Since its wide hardcover release on 16 July 2005, Half-Blood Prince was released as a paperback on 23 June 2006 in the UK. Two days later on 25 July, the paperback edition was released in Canada and the US, where it had an initial print run of 2 million copies. To celebrate the release of the American paperback edition, Scholastic held a six-week sweepstakes event in which participants in an online poll were entered to win prizes. Simultaneous to the original hardcover release was the UK adult edition that featured a new cover and was also released as a paperback on 23 June. Also released on 16 July was the Scholastic "Deluxe Edition," which featured reproductions of Mary GrandPré's artwork and had a print run of about 100,000 copies. Bloomsbury later released a paperback "Special Edition" on 6 July 2009 and a "Signature Edition" paperback on 1 November 2010.

==Adaptations==

=== Film ===

The film adaptation of the sixth book was originally scheduled to be released on 21 November 2008 but was changed to 15 July 2009. Directed by David Yates, the screenplay was adapted by Steve Kloves and produced by David Heyman and David Barron. The film grossed over $934 million worldwide, which made it the second-highest-grossing film of 2009 worldwide and the fifteenth-highest of all time.
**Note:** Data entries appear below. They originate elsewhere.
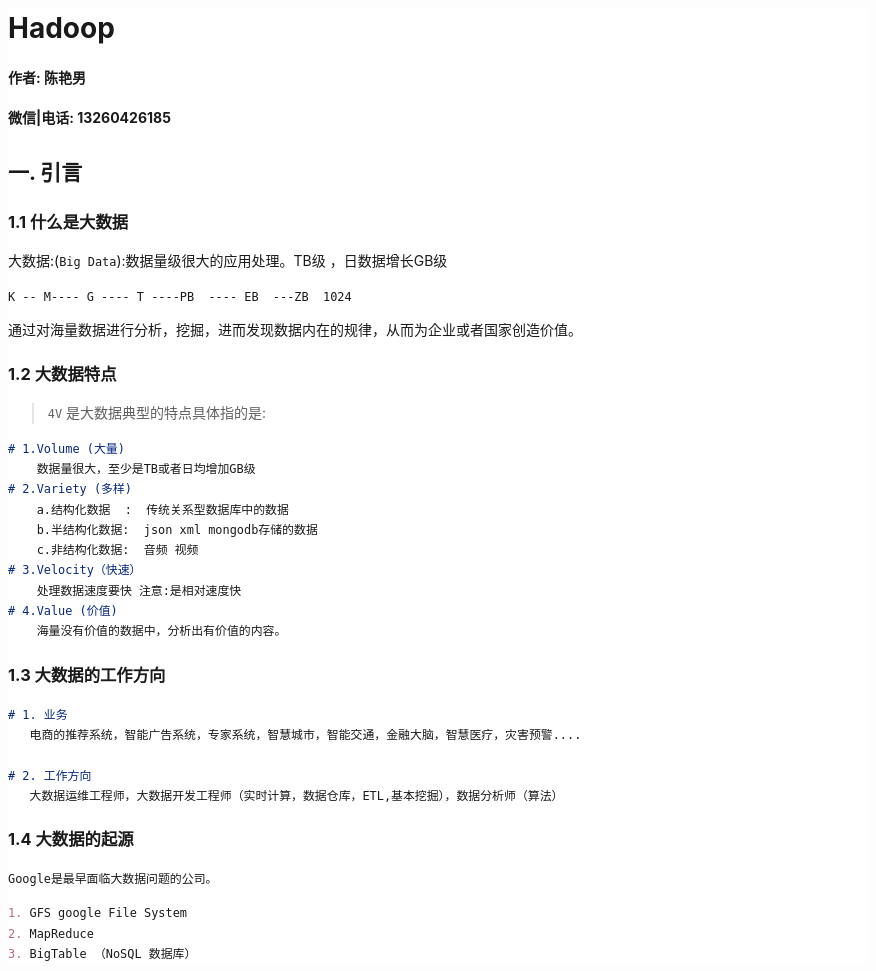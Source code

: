 

# Hadoop

#### 作者: 陈艳男

#### 微信|电话: 13260426185

## 一.  引言

### 1.1 什么是大数据

大数据:(`Big Data`):数据量级很大的应用处理。TB级 ，日数据增长GB级 

```markdown
K -- M---- G ---- T ----PB  ---- EB  ---ZB  1024
```

通过对海量数据进行分析，挖掘，进而发现数据内在的规律，从而为企业或者国家创造价值。

### 1.2 大数据特点

> `4V` 是大数据典型的特点具体指的是:

```markdown
# 1.Volume (大量)
	数据量很大，至少是TB或者日均增加GB级
# 2.Variety (多样) 
	a.结构化数据  :  传统关系型数据库中的数据
	b.半结构化数据:  json xml mongodb存储的数据
	c.非结构化数据:  音频 视频
# 3.Velocity（快速）
	处理数据速度要快 注意:是相对速度快
# 4.Value (价值)
	海量没有价值的数据中，分析出有价值的内容。
```

### 1.3 大数据的工作方向

```markdown
# 1. 业务
   电商的推荐系统，智能广告系统，专家系统，智慧城市，智能交通，金融大脑，智慧医疗，灾害预警....

# 2. 工作方向
   大数据运维工程师，大数据开发工程师（实时计算，数据仓库，ETL,基本挖掘），数据分析师（算法）
```

### 1.4 大数据的起源

`Google是最早面临大数据问题的公司。`

```markdown
1. GFS google File System
2. MapReduce 
3. BigTable （NoSQL 数据库）
```
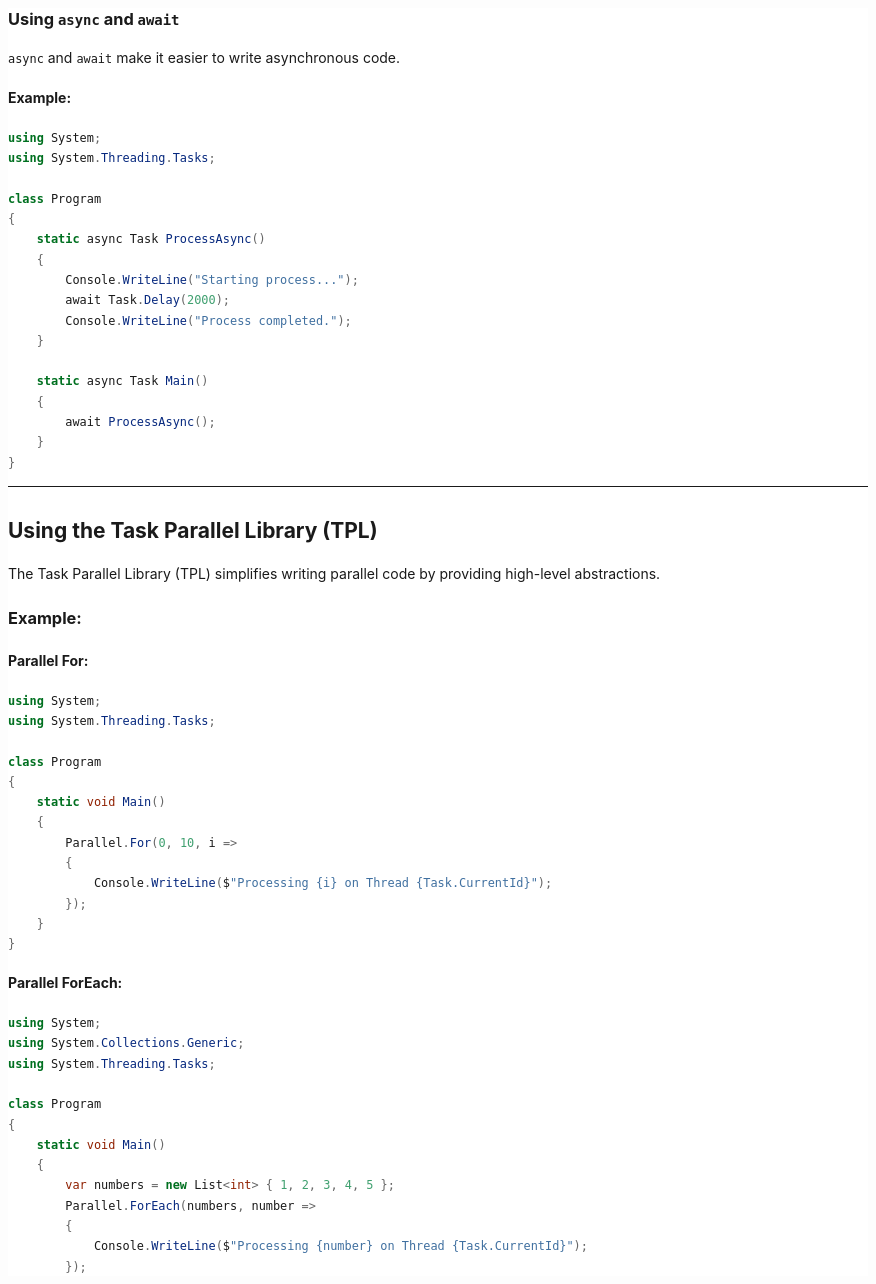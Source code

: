 ### **Using `async` and `await`**
`async` and `await` make it easier to write asynchronous code.

#### **Example:**
```csharp
using System;
using System.Threading.Tasks;

class Program
{
    static async Task ProcessAsync()
    {
        Console.WriteLine("Starting process...");
        await Task.Delay(2000);
        Console.WriteLine("Process completed.");
    }

    static async Task Main()
    {
        await ProcessAsync();
    }
}
```

---

## **Using the Task Parallel Library (TPL)**
The Task Parallel Library (TPL) simplifies writing parallel code by providing high-level abstractions.

### **Example:**
#### **Parallel For:**
```csharp
using System;
using System.Threading.Tasks;

class Program
{
    static void Main()
    {
        Parallel.For(0, 10, i =>
        {
            Console.WriteLine($"Processing {i} on Thread {Task.CurrentId}");
        });
    }
}
```

#### **Parallel ForEach:**
```csharp
using System;
using System.Collections.Generic;
using System.Threading.Tasks;

class Program
{
    static void Main()
    {
        var numbers = new List<int> { 1, 2, 3, 4, 5 };
        Parallel.ForEach(numbers, number =>
        {
            Console.WriteLine($"Processing {number} on Thread {Task.CurrentId}");
        });
```
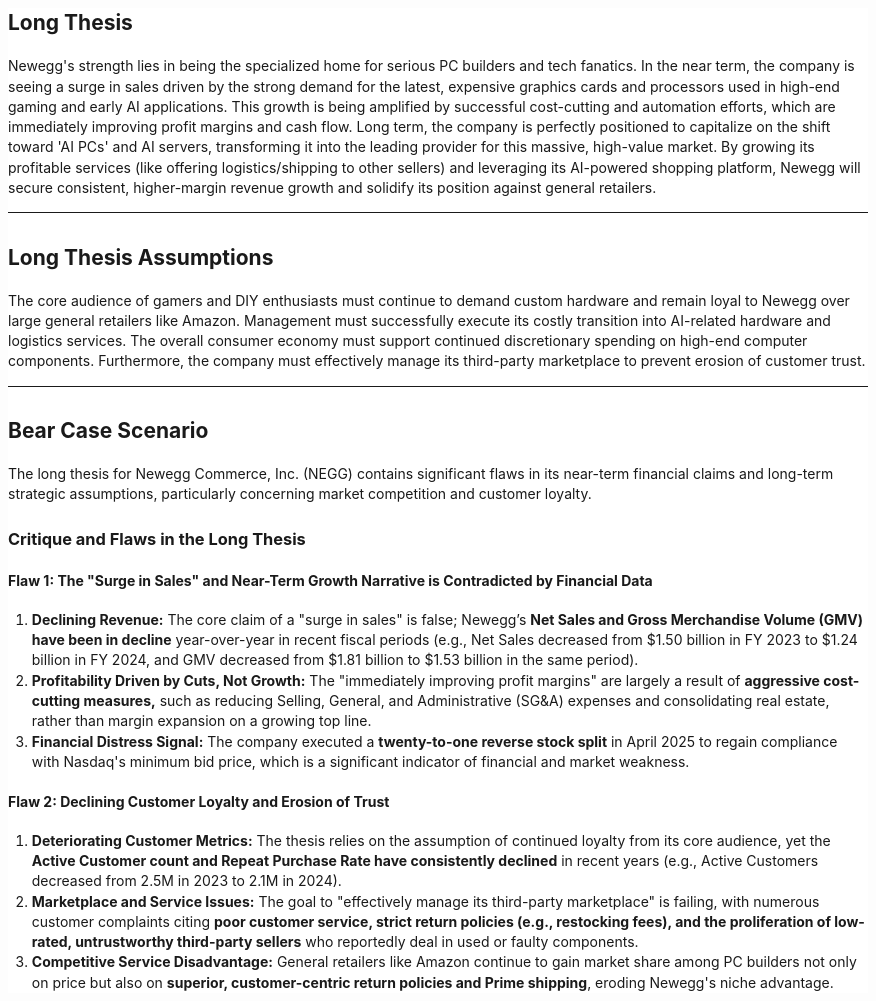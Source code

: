 
## Long Thesis

Newegg's strength lies in being the specialized home for serious PC builders and tech fanatics. In the near term, the company is seeing a surge in sales driven by the strong demand for the latest, expensive graphics cards and processors used in high-end gaming and early AI applications. This growth is being amplified by successful cost-cutting and automation efforts, which are immediately improving profit margins and cash flow. Long term, the company is perfectly positioned to capitalize on the shift toward 'AI PCs' and AI servers, transforming it into the leading provider for this massive, high-value market. By growing its profitable services (like offering logistics/shipping to other sellers) and leveraging its AI-powered shopping platform, Newegg will secure consistent, higher-margin revenue growth and solidify its position against general retailers.

---

## Long Thesis Assumptions

The core audience of gamers and DIY enthusiasts must continue to demand custom hardware and remain loyal to Newegg over large general retailers like Amazon. Management must successfully execute its costly transition into AI-related hardware and logistics services. The overall consumer economy must support continued discretionary spending on high-end computer components. Furthermore, the company must effectively manage its third-party marketplace to prevent erosion of customer trust.

---

## Bear Case Scenario

The long thesis for Newegg Commerce, Inc. (NEGG) contains significant flaws in its near-term financial claims and long-term strategic assumptions, particularly concerning market competition and customer loyalty.

### **Critique and Flaws in the Long Thesis**

#### **Flaw 1: The "Surge in Sales" and Near-Term Growth Narrative is Contradicted by Financial Data**
1.  **Declining Revenue:** The core claim of a "surge in sales" is false; Newegg’s **Net Sales and Gross Merchandise Volume (GMV) have been in decline** year-over-year in recent fiscal periods (e.g., Net Sales decreased from $1.50 billion in FY 2023 to $1.24 billion in FY 2024, and GMV decreased from $1.81 billion to $1.53 billion in the same period).
2.  **Profitability Driven by Cuts, Not Growth:** The "immediately improving profit margins" are largely a result of **aggressive cost-cutting measures,** such as reducing Selling, General, and Administrative (SG&A) expenses and consolidating real estate, rather than margin expansion on a growing top line.
3.  **Financial Distress Signal:** The company executed a **twenty-to-one reverse stock split** in April 2025 to regain compliance with Nasdaq's minimum bid price, which is a significant indicator of financial and market weakness.

#### **Flaw 2: Declining Customer Loyalty and Erosion of Trust**
1.  **Deteriorating Customer Metrics:** The thesis relies on the assumption of continued loyalty from its core audience, yet the **Active Customer count and Repeat Purchase Rate have consistently declined** in recent years (e.g., Active Customers decreased from 2.5M in 2023 to 2.1M in 2024).
2.  **Marketplace and Service Issues:** The goal to "effectively manage its third-party marketplace" is failing, with numerous customer complaints citing **poor customer service, strict return policies (e.g., restocking fees), and the proliferation of low-rated, untrustworthy third-party sellers** who reportedly deal in used or faulty components.
3.  **Competitive Service Disadvantage:** General retailers like Amazon continue to gain market share among PC builders not only on price but also on **superior, customer-centric return policies and Prime shipping**, eroding Newegg's niche advantage.
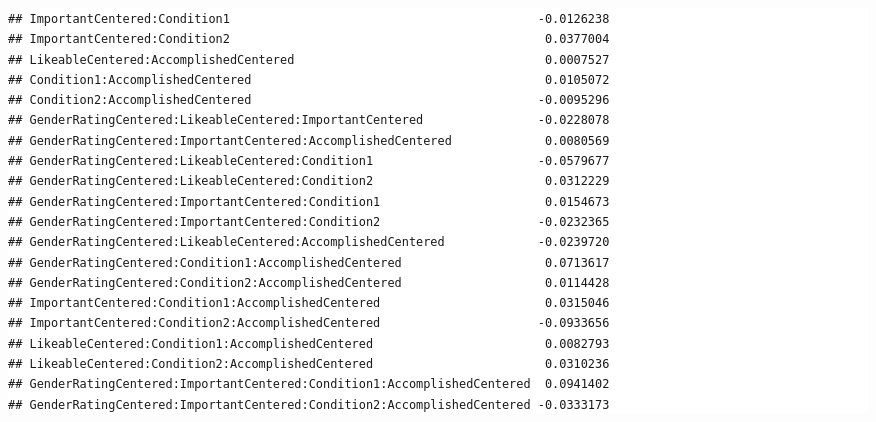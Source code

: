     ## ImportantCentered:Condition1                                           -0.0126238
    ## ImportantCentered:Condition2                                            0.0377004
    ## LikeableCentered:AccomplishedCentered                                   0.0007527
    ## Condition1:AccomplishedCentered                                         0.0105072
    ## Condition2:AccomplishedCentered                                        -0.0095296
    ## GenderRatingCentered:LikeableCentered:ImportantCentered                -0.0228078
    ## GenderRatingCentered:ImportantCentered:AccomplishedCentered             0.0080569
    ## GenderRatingCentered:LikeableCentered:Condition1                       -0.0579677
    ## GenderRatingCentered:LikeableCentered:Condition2                        0.0312229
    ## GenderRatingCentered:ImportantCentered:Condition1                       0.0154673
    ## GenderRatingCentered:ImportantCentered:Condition2                      -0.0232365
    ## GenderRatingCentered:LikeableCentered:AccomplishedCentered             -0.0239720
    ## GenderRatingCentered:Condition1:AccomplishedCentered                    0.0713617
    ## GenderRatingCentered:Condition2:AccomplishedCentered                    0.0114428
    ## ImportantCentered:Condition1:AccomplishedCentered                       0.0315046
    ## ImportantCentered:Condition2:AccomplishedCentered                      -0.0933656
    ## LikeableCentered:Condition1:AccomplishedCentered                        0.0082793
    ## LikeableCentered:Condition2:AccomplishedCentered                        0.0310236
    ## GenderRatingCentered:ImportantCentered:Condition1:AccomplishedCentered  0.0941402
    ## GenderRatingCentered:ImportantCentered:Condition2:AccomplishedCentered -0.0333173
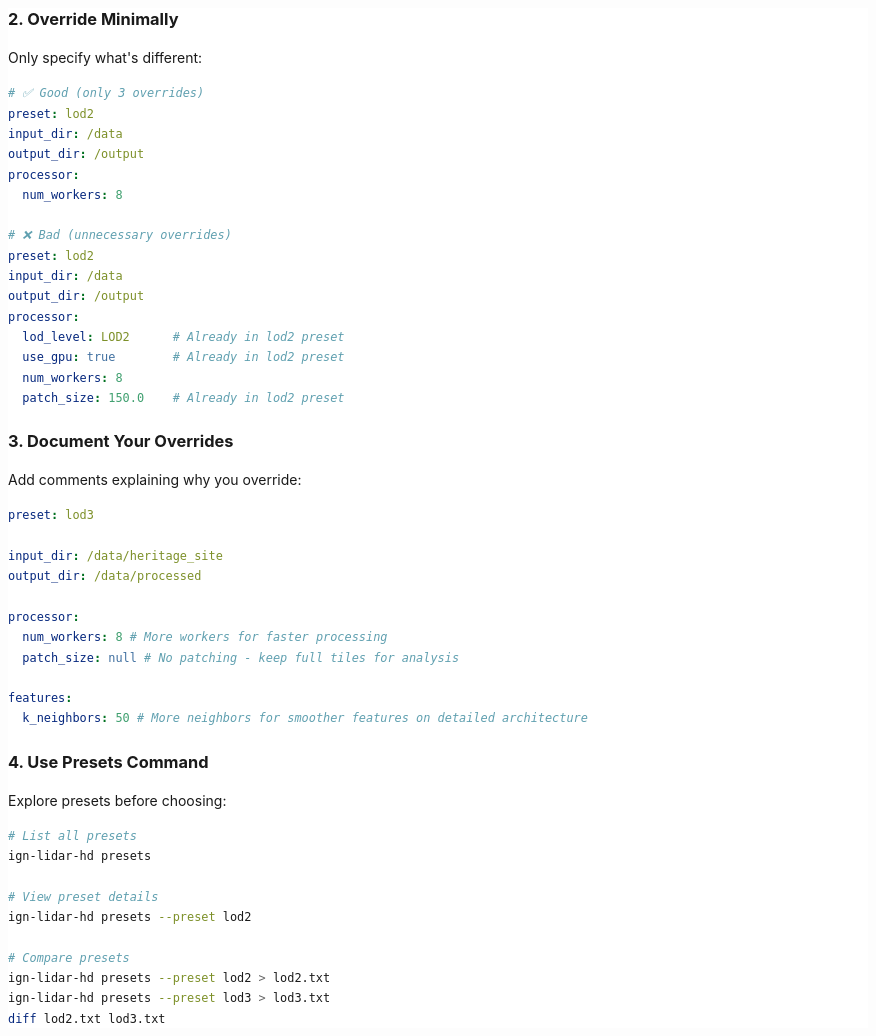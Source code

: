 ### 2. Override Minimally

Only specify what's different:

```yaml
# ✅ Good (only 3 overrides)
preset: lod2
input_dir: /data
output_dir: /output
processor:
  num_workers: 8

# ❌ Bad (unnecessary overrides)
preset: lod2
input_dir: /data
output_dir: /output
processor:
  lod_level: LOD2      # Already in lod2 preset
  use_gpu: true        # Already in lod2 preset
  num_workers: 8
  patch_size: 150.0    # Already in lod2 preset
```

### 3. Document Your Overrides

Add comments explaining why you override:

```yaml
preset: lod3

input_dir: /data/heritage_site
output_dir: /data/processed

processor:
  num_workers: 8 # More workers for faster processing
  patch_size: null # No patching - keep full tiles for analysis

features:
  k_neighbors: 50 # More neighbors for smoother features on detailed architecture
```

### 4. Use Presets Command

Explore presets before choosing:

```bash
# List all presets
ign-lidar-hd presets

# View preset details
ign-lidar-hd presets --preset lod2

# Compare presets
ign-lidar-hd presets --preset lod2 > lod2.txt
ign-lidar-hd presets --preset lod3 > lod3.txt
diff lod2.txt lod3.txt
```
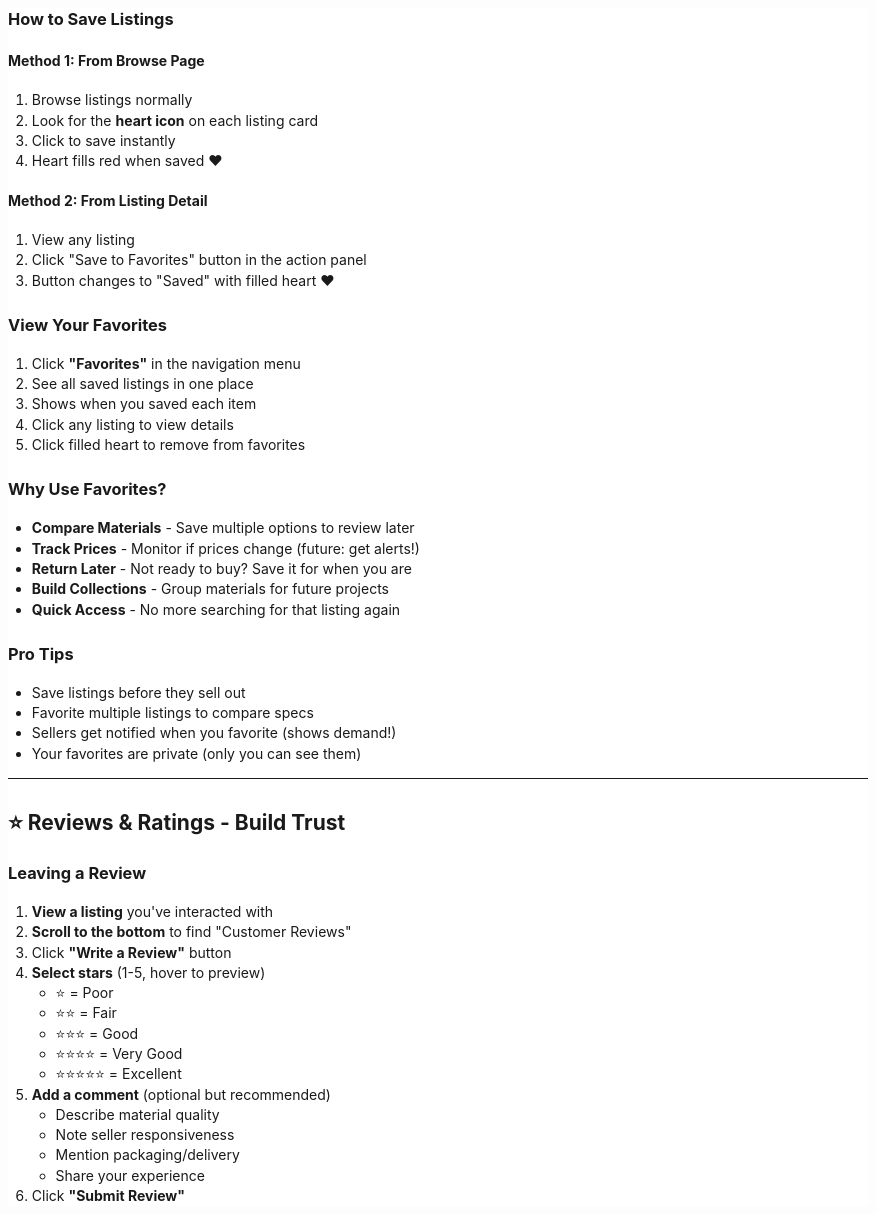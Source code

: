 ### How to Save Listings

#### Method 1: From Browse Page
1. Browse listings normally
2. Look for the **heart icon** on each listing card
3. Click to save instantly
4. Heart fills red when saved ❤️

#### Method 2: From Listing Detail
1. View any listing
2. Click "Save to Favorites" button in the action panel
3. Button changes to "Saved" with filled heart ❤️

### View Your Favorites
1. Click **"Favorites"** in the navigation menu
2. See all saved listings in one place
3. Shows when you saved each item
4. Click any listing to view details
5. Click filled heart to remove from favorites

### Why Use Favorites?
- **Compare Materials** - Save multiple options to review later
- **Track Prices** - Monitor if prices change (future: get alerts!)
- **Return Later** - Not ready to buy? Save it for when you are
- **Build Collections** - Group materials for future projects
- **Quick Access** - No more searching for that listing again

### Pro Tips
- Save listings before they sell out
- Favorite multiple listings to compare specs
- Sellers get notified when you favorite (shows demand!)
- Your favorites are private (only you can see them)

---

## ⭐ Reviews & Ratings - Build Trust

### Leaving a Review

1. **View a listing** you've interacted with
2. **Scroll to the bottom** to find "Customer Reviews"
3. Click **"Write a Review"** button
4. **Select stars** (1-5, hover to preview)
   - ⭐ = Poor
   - ⭐⭐ = Fair
   - ⭐⭐⭐ = Good
   - ⭐⭐⭐⭐ = Very Good
   - ⭐⭐⭐⭐⭐ = Excellent
5. **Add a comment** (optional but recommended)
   - Describe material quality
   - Note seller responsiveness
   - Mention packaging/delivery
   - Share your experience
6. Click **"Submit Review"**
Additionally, Half-Blood Prince gained an Academy Award nomination for Best Cinematography.

=== Video games ===

A video game adaptation of the book was developed by EA Bright Light Studio and published by Electronic Arts in 2009. The game was available on Windows, Nintendo DS, PlayStation 2, PlayStation 3, PlayStation Portable, Wii, Xbox 360, and macOS platforms.

The book was also adapted in the 2011 video game Lego Harry Potter: Years 5–7.